Exercise 1.41: Define a procedure double that takes a procedure of one argument as argument and returns a procedure that applies the original procedure twice. For example, if inc is a procedure that adds 1 to its argument, then (double inc) should be a procedure that adds 2. What value is returned by (((double (double double)) inc) 5)

(define (double f)
  (lambda (x) (f (f x))))

(define (inc x)
  (+ x 1))
> (((double (double double)) inc) 5)

At first glance it’s possible to assume the answer should be 8+5=13 instead of 21 (16+5).

13 is achieved through:

> ((double (double (double inc))) 5)

In order to understand what is happening here it is better to start simple and work up to the complex example: Again, which ever function D receives it will apply it twice.

$$ f(x) = x+1 $$

$$ D(f) = (f \circ f)(x) = f(f(x) $$

$$ D(D(f)) = (f \circ f) \circ (f \circ f)(x) $$

$$ D(D(D(f))) = \left( \left( (f \circ f) \circ (f \circ f) \right) \circ \left( (f \circ f) \circ (f \circ f) \right) \right)(x) = f(f(f(f(x)))) \circ f(f(f(f(x)))) = f(f(f(f(f(f(f(f(x)))))))) $$

$$ f(f(f(f(f(f(f(f(5)))))))) = 13 $$

Clearly it’s pain to trace through all those function compositions but if need be it can be done to verify that indeed f is applied 8 times to 5 in order to give the result of 13. It’s time now to go to (((double (double double)) inc) 5).
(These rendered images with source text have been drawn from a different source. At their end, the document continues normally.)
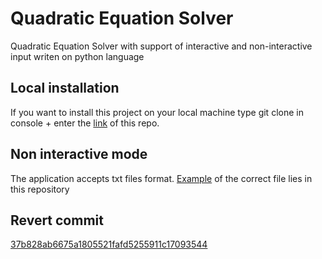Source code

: # Quadratic Equation Solver
  Quadratic Equation Solver with support of interactive and non-interactive input writen on python language
## Local installation
If you want to install this project on your local machine type git clone in console + enter the [link](https://github.com/xpadx1/Software_def_tech.git) of this repo.
## Non interactive mode
The application accepts txt files format. [Example](https://github.com/xpadx1/Software_def_tech/blob/master/file.txt) of the correct file lies in this repository
## Revert commit 
[37b828ab6675a1805521fafd5255911c17093544](https://github.com/xpadx1/Software_def_tech/commit/37b828ab6675a1805521fafd5255911c17093544)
The main difference from the previous statement is the (double double) part.

$$ f(x) = x+1 $$

$$ D(f) = (f \circ f)(x) = f(f(x)) $$

$$ (D(D(f)) = D^2(f) = D(D(f)) = (f \circ f) \circ (f \circ f)(x) $$

$$ D(D(D(f))) = D^2(f) \circ D^2(f) = D(D(f)) \circ D(D(f)) = D(D(D(D(f))))(x) $$

So (double double) in fact returns a composition of (double (double f)) which in turn get’s composed with itself to form (double (double (double (double f)))).